September 7th 2002
The area in front of the stage behind Central City Elementary School didn't fill up as fast as in past years Saturday night.
The crowd filtered in slowly, possibly waiting for the heat to abate. Maybe recent reports that a bird in Bremen was infected with the West Nile virus scared some off. Most likely, it was those factors and the absence of the Everly Brothers that resulted in about 4,500 to 5,000 people for Central City Music Festival XV.
That figure is down from the 7,000 or so who attended last year, when Phil and Don Everly announced they would no longer perform with their full band. Advance ticket sales to see the Bowling Green-based Fender Benders, John Berry and Neal McCoy ran about the same as last year -- 800 to 1,000. But "we weren't expecting as big a crowd," festival board chairman Mike Mercer said.
Peter Farley of Dorking, England, who was attending his seventh consecutive concert with his wife, Maureen, noticed a difference but didn't mind. "I have not met any people from other countries this year," Farley said. But he expected that since the Everly Brothers weren't returning. "We had already decided we'd come anyway because of all the friends we made in Greenville and Central City," Farley said. " ... We plan to come as long as it's a concert. We just love Kentucky; this county seems to have a lot of wonderful musicians."
"I think this date may hurt us some," Mercer said. Previous concerts were held the Saturday before Labor Day, not the Saturday afterward. After Labor Day is when people's vacations are over, travel is down and schools are back in session with their extracurricular activities, he said.
Gail Patton of Beaver Dam, who was attending her first Music Festival, disagreed. Patton said she and her husband usually are boating on Kentucky Lake on Labor Day weekend. Growing up as an Everly Brothers fan, she couldn't see them because of the conflict. "Now, I've got a choice," said Patton, who watched from the hillside behind the field with Pat Raley of Central City. Raley has attended all of the festivals except three -- when she was attending Labor Day weekend family reunions in Georgia. "My concern was, with the Everly Brothers not here, it would die out," Patton said. "But I feel if the quality of entertainment is like it is tonight É and they continue to have it some weekend other than Labor Day, it should be bigger."
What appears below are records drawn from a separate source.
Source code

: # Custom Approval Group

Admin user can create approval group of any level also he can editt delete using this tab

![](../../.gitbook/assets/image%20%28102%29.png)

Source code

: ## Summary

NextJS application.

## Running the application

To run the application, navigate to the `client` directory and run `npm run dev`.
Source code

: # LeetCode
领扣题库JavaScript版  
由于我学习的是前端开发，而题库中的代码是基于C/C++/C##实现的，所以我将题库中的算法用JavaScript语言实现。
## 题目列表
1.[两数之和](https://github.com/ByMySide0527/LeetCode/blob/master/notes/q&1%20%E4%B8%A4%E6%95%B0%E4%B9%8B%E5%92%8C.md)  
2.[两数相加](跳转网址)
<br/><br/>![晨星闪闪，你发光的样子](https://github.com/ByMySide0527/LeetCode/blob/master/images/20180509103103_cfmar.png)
Anna Willis of Leitchfield, who grew up in Central City as an Everly Brothers fan, hasn't given up hope that they might return. "You get enough people wanting them to come back, maybe they'll come back," she said from her hillside seat. Willis, who was attending her third festival, brought niece Crystal Forman as a 12th birthday present. "I don't really listen to country that much -- I like rap -- but I like Neal McCoy and John Berry," said Forman, who watched her first concert ever with the help of binoculars.
They watched between the pre-show and the Fender Benders act as the Muhlenberg County Everly Brothers Fan Club presented a donation for the planned Everly Brothers Museum. Former club president Trent Peveler presented Margaret Everly of Nashville, the mother of Phil and Don, a symbolic $1,000 check. Margaret Everly is a contributor to, and will be curator of, the museum slated to built beside the Madisonville Community College campus in Central City.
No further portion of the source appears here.